_PROBLEM DETAILS:_ Set down, please, exactly the lines below that run from the line with "Sequential replay: F\_anom" to the line with "vs.\ replay traffic.", both lines included.

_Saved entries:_
* * * * * * *

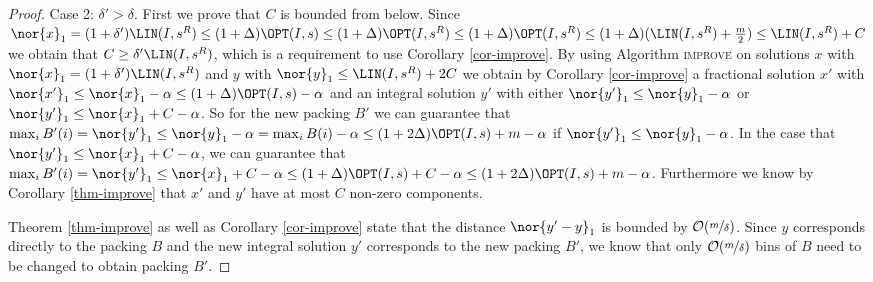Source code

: \begin{proof}
	Case 2: $\delta' > \delta$.
    First we prove that $C$ is bounded from below. Since $\nor{x}_1 = (1+\delta') \LIN(I,s^R) \leq (1+ \Delta) \OPT(I,s)\leq (1+ \Delta) \OPT(I,s^R) \leq (1+ \Delta) \OPT(I,s^R) \leq (1+ \Delta) (\LIN(I,s^R) + \frac{m}{2}) \leq \LIN(I,s^R) +C$ we obtain that $C\geq \delta' \LIN(I,s^R)$, which is a requirement to use Corollary \ref{cor-improve}.
	By using Algorithm \textsc{improve} on solutions $x$ with $\nor{x}_1 = (1+\delta')\LIN(I,s^{R})$ and $y$ with $\nor{y}_1 \leq  \LIN(I,s^{R}) + 2C$ we obtain by Corollary \ref{cor-improve} a fractional solution $x'$ with
	$\nor{x'}_1 \leq \nor{x}_1 - \alpha \leq (1+\Delta)\OPT(I,s) - \alpha$ and an integral solution $y'$ with either $\nor{y'}_1 \leq \nor{y}_1 - \alpha$ or $\nor{y'}_1 \leq \nor{x}_1 + C - \alpha$.
	So for the new packing $B'$ we can guarantee that $\max_i B' (i) = \nor{y'}_1 \leq \nor{y}_1 - \alpha =  \max_i B (i) - \alpha	\leq (1+ 2\Delta) \OPT(I,s) +m - \alpha$ if $\nor{y'}_1 \leq \nor{y}_1 - \alpha$. In the case that $\nor{y'}_1 \leq \nor{x}_1 + C - \alpha$, we can guarantee that $\max_i B' (i) = \nor{y'}_1 \leq \nor{x}_1 + C - \alpha \leq (1+ \Delta) \OPT(I,s)+ C - \alpha \leq (1+ 2\Delta) \OPT(I,s) +m - \alpha$. Furthermore we know by Corollary \ref{thm-improve} that $x'$ and $y'$ have at most $C$ non-zero components.
    
Theorem \ref{thm-improve} as well as Corollary \ref{cor-improve} state that the distance $\nor{y'-y}_1$ is bounded by $\mathcal{O}(\nicefrac{m}{\delta})$. Since $y$ corresponds directly to the packing $B$ and the new integral solution $y'$ corresponds to the new packing $B'$, we know that only $\mathcal{O}(\nicefrac{m}{\delta})$ bins of $B$ need to be changed to obtain packing $B'$.
\end{proof}

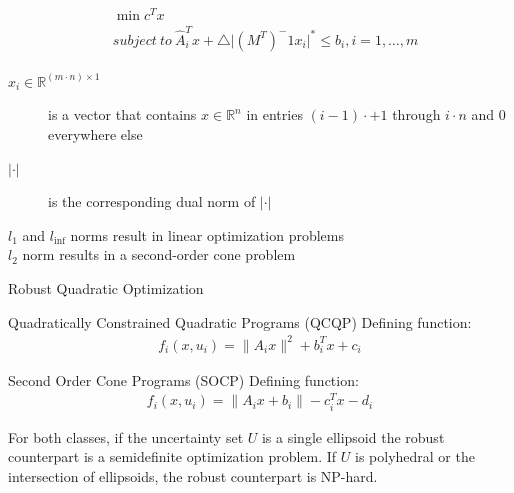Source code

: \documentclass{beamer}
\begin{document}
\begin{frame}{}
\begin{align*}
\begin{split}
& \min c^Tx \\
& subject~to~\hat{A}_{i}^{T}x + \triangle \lvert (M^T)^-1x_i \rvert ^{*} \leq b_i, i=1,\dots,m
\end{split}
\end{align*}
\begin{description}
\item [$x_i \in \mathbb{R}^{(m \cdot n)\times1}$] is a vector that contains $x \in \mathbb{R}^{n}$ in entries $(i-1)\cdot + 1$ through $i \cdot n$ and 0 everywhere else
\item [$\lvert \cdot \rvert$] is the corresponding dual norm of $\lvert \cdot \rvert$
\end{description}
$l_1$ and $l_{\inf}$ norms result in linear optimization problems \\
$l_2$ norm results in a second-order cone problem
\end{frame}

\begin{frame}{Robust Quadratic Optimization}
\begin{block}{Quadratically Constrained Quadratic Programs (QCQP)}
Defining function:
\begin{align*}
f_{i}(x,u_i) = \lVert A_ix \rVert ^{2} + b_i^Tx + c_i
\end{align*}
\end{block}
\begin{block}{Second Order Cone Programs (SOCP)}
Defining function:
\begin{align*}
f_{i}(x, u_i) = \lVert A_ix + b_i \rVert - c_i^Tx - d_i
\end{align*}
\end{block}
For both classes, if the uncertainty set $U$ is a single ellipsoid the robust counterpart is a semidefinite optimization problem.
If $U$ is polyhedral or the intersection of ellipsoids, the robust counterpart is NP-hard.
\end{frame}
\end{document}
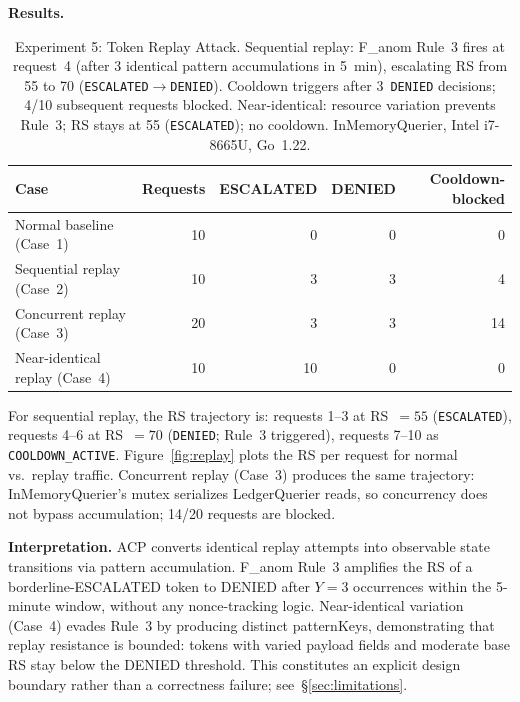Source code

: \documentclass[11pt]{article}
\theoremstyle{definition}
\begin{document}
\textbf{Results.}
\begin{table}[h!]
\centering\small
\begin{tabular}{lrrrr}
\toprule
Case & Requests & ESCALATED & DENIED & Cooldown-blocked \\
\midrule
Normal baseline (Case~1)      & 10 &  0 & 0 &  0 \\
Sequential replay (Case~2)    & 10 &  3 & 3 &  4 \\
Concurrent replay (Case~3)    & 20 &  3 & 3 & 14 \\
Near-identical replay (Case~4) & 10 & 10 & 0 &  0 \\
\bottomrule
\end{tabular}
\caption{Experiment 5: Token Replay Attack.
Sequential replay: F\_anom Rule~3 fires at request~4 (after 3 identical
pattern accumulations in 5~min), escalating RS from 55 to 70 (\texttt{ESCALATED}$\to$\texttt{DENIED}).
Cooldown triggers after 3~\texttt{DENIED} decisions; 4/10 subsequent requests blocked.
Near-identical: resource variation prevents Rule~3; RS stays at 55 (\texttt{ESCALATED}); no cooldown.
InMemoryQuerier, Intel i7-8665U, Go~1.22.}
\label{tab:adv-exp5}
\end{table}

For sequential replay, the RS trajectory is:
requests 1--3 at RS~$=55$ (\texttt{ESCALATED}),
requests 4--6 at RS~$=70$ (\texttt{DENIED}; Rule~3 triggered),
requests 7--10 as \texttt{COOLDOWN\_ACTIVE}.
Figure~\ref{fig:replay} plots the RS per request for normal vs.\ replay traffic.
Concurrent replay (Case~3) produces the same trajectory: InMemoryQuerier's
mutex serializes LedgerQuerier reads, so concurrency does not bypass accumulation;
14/20 requests are blocked.

\textbf{Interpretation.}
ACP converts identical replay attempts into observable state transitions via
pattern accumulation.
F\_anom Rule~3 amplifies the RS of a borderline-ESCALATED token to DENIED
after $Y=3$ occurrences within the 5-minute window, without any nonce-tracking logic.
Near-identical variation (Case~4) evades Rule~3 by producing distinct patternKeys,
demonstrating that replay resistance is bounded: tokens with varied payload fields
and moderate base RS stay below the DENIED threshold.
This constitutes an explicit design boundary rather than a correctness failure;
see~§\ref{sec:limitations}.
\end{document}
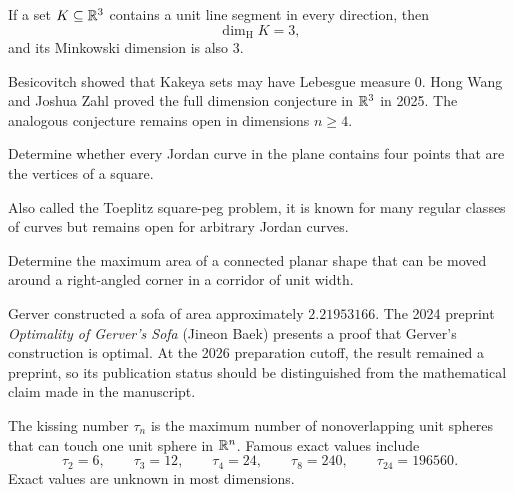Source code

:     \begin{theorem}
        If a set $K\subseteq\R^3$ contains a unit line segment in every
        direction, then
        \[
            \dim_{\mathrm{H}}K=3,
        \]
        and its Minkowski dimension is also $3$.
    \end{theorem}

    \begin{remark}
        Besicovitch showed that Kakeya sets may have Lebesgue measure $0$.
        Hong Wang and Joshua Zahl proved the full dimension conjecture in
        $\R^3$ in 2025. The analogous conjecture remains open in dimensions
        $n\geq 4$.
    \end{remark}

    \begin{openproblem}
        Determine whether every Jordan curve in the plane contains four points
        that are the vertices of a square.
    \end{openproblem}

    \begin{remark}
        Also called the Toeplitz square-peg problem, it is known for many
        regular classes of curves but remains open for arbitrary Jordan curves.
    \end{remark}


    \begin{openproblem}
        Determine the maximum area of a connected planar shape that can be moved
        around a right-angled corner in a corridor of unit width.
    \end{openproblem}

    \begin{remark}
        Gerver constructed a sofa of area approximately $2.21953166$. The 2024
        preprint \textit{Optimality of Gerver's Sofa} (Jineon Baek) presents a
        proof that Gerver's construction is optimal. At the 2026 preparation
        cutoff, the result remained a preprint, so its publication status should
        be distinguished from the mathematical claim made in the manuscript.
    \end{remark}

    \begin{fact}
        The kissing number $\tau_n$ is the maximum number of nonoverlapping unit
        spheres that can touch one unit sphere in $\R^n$. Famous exact values
        include
        \[
            \tau_2=6,\qquad
            \tau_3=12,\qquad
            \tau_4=24,\qquad
            \tau_8=240,\qquad
            \tau_{24}=196560.
        \]
        Exact values are unknown in most dimensions.
    \end{fact}

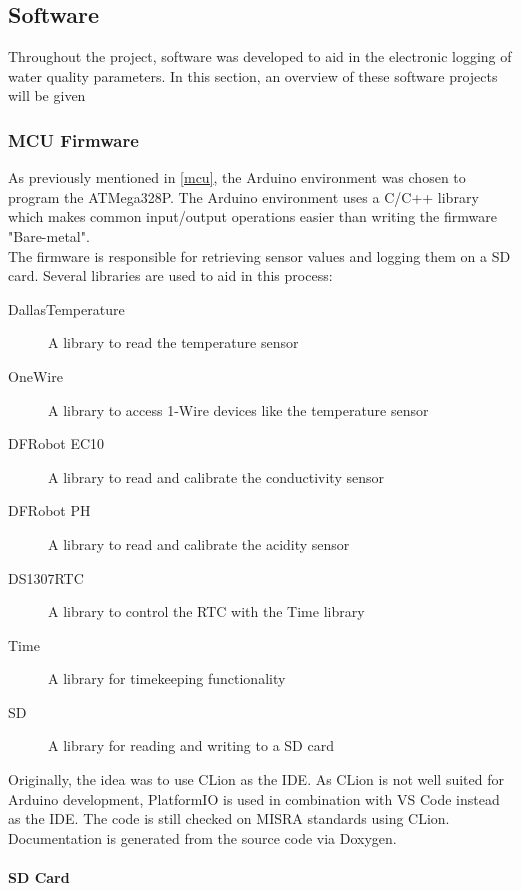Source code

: \newpage
\subsection{Software}
Throughout the project, software was developed to aid in the electronic logging of water quality parameters. In this section, an overview of these software projects will be given

\subsubsection{MCU Firmware}
As previously mentioned in \ref{mcu}, the Arduino environment was chosen to program the ATMega328P. The Arduino environment uses a C/C++ library which makes common input/output operations easier than writing the firmware "Bare-metal".\\

The firmware \cite{rwsuufirmware} is responsible for retrieving sensor values and logging them on a \gls{SD} card. Several libraries are used to aid in this process:

\begin{description}
   \item[DallasTemperature \cite{Dallas}] A library to read the temperature sensor
   \item[OneWire] \cite{OneWire} A library to access 1-Wire devices like the temperature sensor
   \item[DFRobot EC10] \cite{ec10} A library to read and calibrate the conductivity sensor
   \item[DFRobot PH] \cite{phlibrary} A library to read and calibrate the acidity sensor
   \item[DS1307RTC] \cite{DS1307RTC} A library to control the \gls{RTC} with the Time library
   \item[Time] \cite{timelibrary} A library for timekeeping functionality
   \item[SD] \cite{sdlibrary} A library for reading and writing to a SD card
\end{description}

Originally, the idea was to use CLion as the \gls{IDE}. As CLion is not well suited for Arduino development, PlatformIO \cite{platformio} is used in combination with VS Code instead as the \gls{IDE}. The code is still checked on MISRA standards using CLion. Documentation is generated from the source code via Doxygen. \cite{doxygen}
\newpage
\paragraph{SD Card} \label{sd}

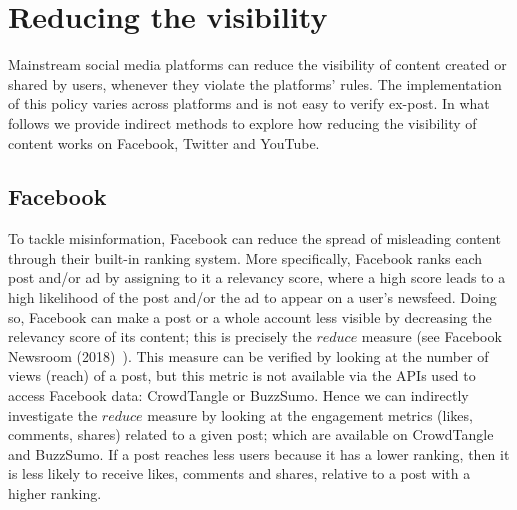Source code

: \documentclass{article}
\begin{document}
\section{Reducing the visibility}

Mainstream social media platforms can reduce the visibility of content created or shared by users, whenever they violate the platforms' rules. 
The implementation of this policy varies across platforms and is not easy to verify ex-post. In what follows we provide indirect methods to explore how reducing the visibility of content works on Facebook, Twitter and YouTube. 
 

\subsection{Facebook} \label{reduce_fb}


To tackle misinformation, Facebook can reduce the spread of misleading content through their built-in ranking system. 
More specifically, Facebook ranks each post and/or ad by assigning to it a relevancy score, where a high score leads to a high likelihood of the post and/or the ad to appear on a user's newsfeed. Doing so, Facebook can make a post or a whole account less visible by decreasing the relevancy score of its content; this is precisely the $reduce$ measure (see Facebook Newsroom (2018)~\cite{newsroom2}). This measure can be verified by looking at the number of views (reach) of a post, but this metric is not available via the APIs used to access Facebook data: CrowdTangle or BuzzSumo. Hence we can indirectly investigate the $reduce$ measure by looking at the engagement metrics (likes, comments, shares) related to a given post; which are available on CrowdTangle and BuzzSumo. If a post reaches less users because it has a lower ranking, then it is less likely to receive likes, comments and shares, relative to a post with a higher ranking. 

\end{document}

* * * * * * *

_SOLUTION BELOW:_
Sequential replay: F\_anom Rule~3 fires at request~4 (after 3 identical
pattern accumulations in 5~min), escalating RS from 55 to 70 (\texttt{ESCALATED}$\to$\texttt{DENIED}).
Cooldown triggers after 3~\texttt{DENIED} decisions; 4/10 subsequent requests blocked.
Near-identical: resource variation prevents Rule~3; RS stays at 55 (\texttt{ESCALATED}); no cooldown.
InMemoryQuerier, Intel i7-8665U, Go~1.22.}
\label{tab:adv-exp5}
\end{table}

For sequential replay, the RS trajectory is:
requests 1--3 at RS~$=55$ (\texttt{ESCALATED}),
requests 4--6 at RS~$=70$ (\texttt{DENIED}; Rule~3 triggered),
requests 7--10 as \texttt{COOLDOWN\_ACTIVE}.
Figure~\ref{fig:replay} plots the RS per request for normal vs.\ replay traffic.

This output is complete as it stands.